The most we can do, is help you in problems you may have with code that you've already written. say, for example, that you wrote a program that should do what you want but it doesn't, then you can post the code here and we'll try to see what's wrong and make suggestion as to how you can solve the problem.

That's all for now,
Arnon David.
0

Commented:
arnond,

Yes and that is why I asked Inbal if this was a homework assignment and posted no answer so no need to through the warning at me.

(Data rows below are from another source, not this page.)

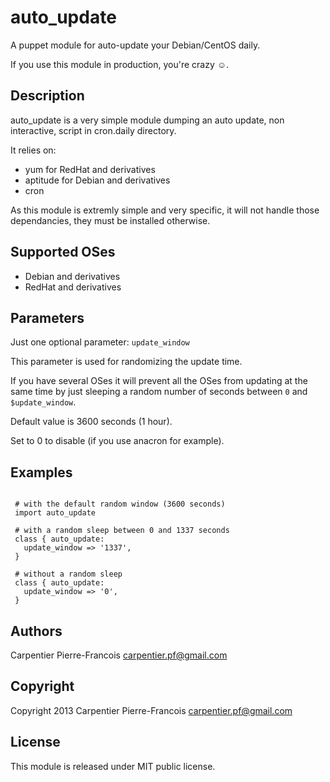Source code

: auto_update
===========

A puppet module for auto-update your Debian/CentOS daily.

If you use this module in production, you're crazy ☺.

Description
-----------

auto_update is a very simple module dumping an auto update, non interactive, script in cron.daily directory.

It relies on:

* yum for RedHat and derivatives
* aptitude for Debian and derivatives
* cron

As this module is extremly simple and very specific, it will not handle those dependancies, they must be installed otherwise.

Supported OSes
--------------

* Debian and derivatives
* RedHat and derivatives

Parameters
----------

Just one optional parameter: `update_window`

  
This parameter is used for randomizing the update time.
 
If you have several OSes it will prevent all the OSes 
from updating at the same time by just sleeping a random number of
seconds between `0` and `$update_window`.

Default value is 3600 seconds (1 hour).

Set to 0 to disable (if you use anacron for example).

Examples
--------

```puppet

 # with the default random window (3600 seconds)
 import auto_update

 # with a random sleep between 0 and 1337 seconds
 class { auto_update:
   update_window => '1337',
 }
 
 # without a random sleep
 class { auto_update:
   update_window => '0',
 }
```

Authors
-------

Carpentier Pierre-Francois <carpentier.pf@gmail.com>

Copyright
---------

Copyright 2013 Carpentier Pierre-Francois <carpentier.pf@gmail.com>

License
-------

This module is released under MIT public license. 

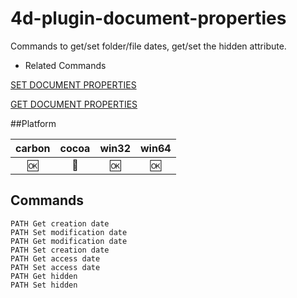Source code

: 4d-plugin-document-properties
=============================

Commands to get/set folder/file dates, get/set the hidden attribute.

* Related Commands

[SET DOCUMENT PROPERTIES](http://doc.4d.com/4Dv16/4D/16/SET-DOCUMENT-PROPERTIES.301-3036736.en.html)

[GET DOCUMENT PROPERTIES](http://doc.4d.com/4Dv16/4D/16/GET-DOCUMENT-PROPERTIES.301-3036712.en.html)

##Platform

| carbon | cocoa | win32 | win64 |
|:------:|:-----:|:---------:|:---------:|
|🆗|🚫|🆗|🆗|

Commands
---

```
PATH Get creation date
PATH Set modification date
PATH Get modification date
PATH Set creation date
PATH Get access date
PATH Set access date
PATH Get hidden
PATH Set hidden
```
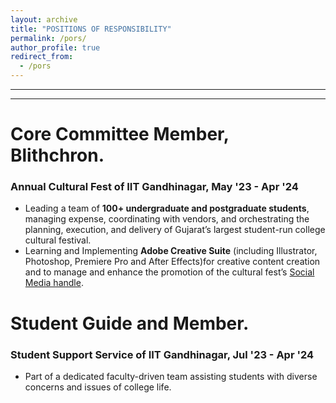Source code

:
 ```yaml
---
layout: archive
title: "POSITIONS OF RESPONSIBILITY"
permalink: /pors/
author_profile: true
redirect_from:
  - /pors
---
```


<!-- {% include base_path %} -->
-----
-----


Core Committee Member, Blithchron.
======
### Annual Cultural Fest of IIT Gandhinagar, May '23 - Apr '24

* Leading a team of **100+ undergraduate and postgraduate students**, managing expense, coordinating with vendors, and orchestrating the planning, execution, and delivery of Gujarat’s largest student-run college cultural festival.
* Learning and Implementing **Adobe Creative Suite** (including Illustrator, Photoshop, Premiere Pro and After Effects)for creative content creation and to manage and enhance the promotion of the cultural fest’s [Social Media handle](https://www.instagram.com/blithchron_iitgn?igsh=MWV2ZzFjemVibWQ3cg==).


Student Guide and Member.
======
### Student Support Service of IIT Gandhinagar, Jul '23 - Apr '24

* Part of a dedicated faculty-driven team assisting students with diverse concerns and issues of college life.


<!-- Projects:
======
  <ul>{% for post in site.teaching reversed %}
    {% include archive-single-cv.html %}
  {% endfor %}</ul> -->
  


<!-- Publications
======
  <ul>{% for post in site.publications reversed %}
    {% include archive-single-cv.html %}
  {% endfor %}</ul>
  
Talks
======
  <ul>{% for post in site.talks reversed %}
    {% include archive-single-talk-cv.html  %}
  {% endfor %}</ul>
  
  
Service and leadership
======
* Currently signed in to 43 different slack teams -->
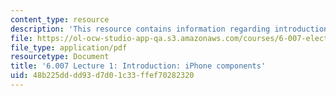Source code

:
 ```yaml
---
content_type: resource
description: 'This resource contains information regarding introduction: iPhone components.'
file: https://ol-ocw-studio-app-qa.s3.amazonaws.com/courses/6-007-electromagnetic-energy-from-motors-to-lasers-spring-2011/48b225dddd93d7d01c33ffef70282320_MIT6_007S11_lec01.pdf
file_type: application/pdf
resourcetype: Document
title: '6.007 Lecture 1: Introduction: iPhone components'
uid: 48b225dd-dd93-d7d0-1c33-ffef70282320
---
```


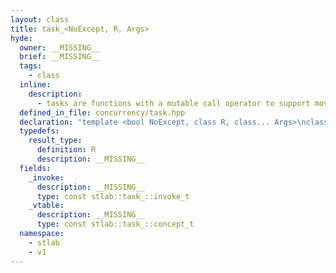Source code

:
 ```yaml
---
layout: class
title: task_<NoExcept, R, Args>
hyde:
  owner: __MISSING__
  brief: __MISSING__
  tags:
    - class
  inline:
    description:
      - tasks are functions with a mutable call operator to support moving items through for single invocations.
  defined_in_file: concurrency/task.hpp
  declaration: "template <bool NoExcept, class R, class... Args>\nclass stlab::task_;"
  typedefs:
    result_type:
      definition: R
      description: __MISSING__
  fields:
    _invoke:
      description: __MISSING__
      type: const stlab::task_::invoke_t
    _vtable:
      description: __MISSING__
      type: const stlab::task_::concept_t
  namespace:
    - stlab
    - v1
---
```

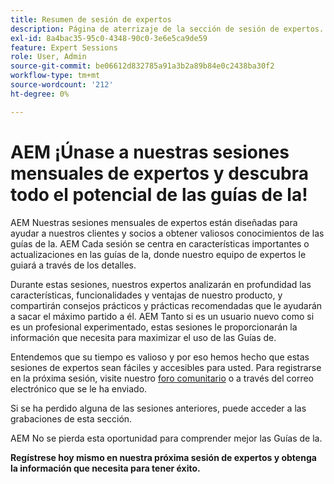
 ```yaml
---
title: Resumen de sesión de expertos
description: Página de aterrizaje de la sección de sesión de expertos.
exl-id: 8a4bac35-95c0-4348-90c0-3e6e5ca9de59
feature: Expert Sessions
role: User, Admin
source-git-commit: be06612d832785a91a3b2a89b84e0c2438ba30f2
workflow-type: tm+mt
source-wordcount: '212'
ht-degree: 0%

---
```


# AEM ¡Únase a nuestras sesiones mensuales de expertos y descubra todo el potencial de las guías de la!

AEM Nuestras sesiones mensuales de expertos están diseñadas para ayudar a nuestros clientes y socios a obtener valiosos conocimientos de las guías de la. AEM Cada sesión se centra en características importantes o actualizaciones en las guías de la, donde nuestro equipo de expertos le guiará a través de los detalles.

Durante estas sesiones, nuestros expertos analizarán en profundidad las características, funcionalidades y ventajas de nuestro producto, y compartirán consejos prácticos y prácticas recomendadas que le ayudarán a sacar el máximo partido a él. AEM Tanto si es un usuario nuevo como si es un profesional experimentado, estas sesiones le proporcionarán la información que necesita para maximizar el uso de las Guías de.

Entendemos que su tiempo es valioso y por eso hemos hecho que estas sesiones de expertos sean fáciles y accesibles para usted. Para registrarse en la próxima sesión, visite nuestro [foro comunitario](https://experienceleaguecommunities.adobe.com/t5/experience-manager-guides/ct-p/aem-xml-documentation) o a través del correo electrónico que se le ha enviado.

Si se ha perdido alguna de las sesiones anteriores, puede acceder a las grabaciones de esta sección.

AEM No se pierda esta oportunidad para comprender mejor las Guías de la.

**Regístrese hoy mismo en nuestra próxima sesión de expertos y obtenga la información que necesita para tener éxito.**
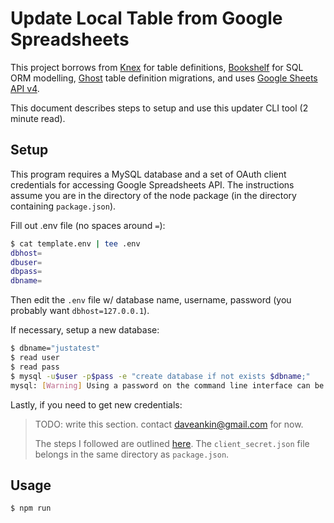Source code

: # Update Local Table from Google Spreadsheets

This project borrows from [Knex](knexjs.org) for table definitions, [Bookshelf](bookshelfjs.org) for SQL ORM modelling, [Ghost](https://ghost.org/) table definition migrations, and uses [Google Sheets API v4](https://developers.google.com/sheets/api/).

This document describes steps to setup and use this updater CLI tool (2 minute read).

## Setup

This program requires a MySQL database and a set of OAuth client credentials for accessing Google Spreadsheets API. The instructions assume you are in the directory of the node package (in the directory containing `package.json`).

Fill out .env file (no spaces around `=`):

```bash
$ cat template.env | tee .env
dbhost=
dbuser=
dbpass=
dbname=
```

Then edit the `.env` file w/ database name, username, password (you probably want `dbhost=127.0.0.1`).

If necessary, setup a new database:

```bash
$ dbname="justatest"
$ read user
$ read pass
$ mysql -u$user -p$pass -e "create database if not exists $dbname;"
mysql: [Warning] Using a password on the command line interface can be insecure.
```

Lastly, if you need to get new credentials:

> TODO: write this section. contact daveankin@gmail.com for now.
> 
> The steps I followed are outlined [here](https://developers.google.com/sheets/api/quickstart/nodejs). The `client_secret.json` file belongs in the same directory as `package.json`.

## Usage

```bash
$ npm run
```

Inbal, the answer to your question is yes you can write a c program that can do what you have explained, but since this looks like a homework assignment I will not post any code for you and will leave it up to you to take a shot at it. I can only assist you and make recomendations along the way the same way your teacher would.

Regards,
Dave

0

Commented:
dhymes, I saw that you joined EE in Febuary, what I didn't see is that it was in 1999 and not 2000, so I appologize. sorry.

Arnon David.
0

Commented:
Likewise .. show us what you have so far and we can help with specific problems.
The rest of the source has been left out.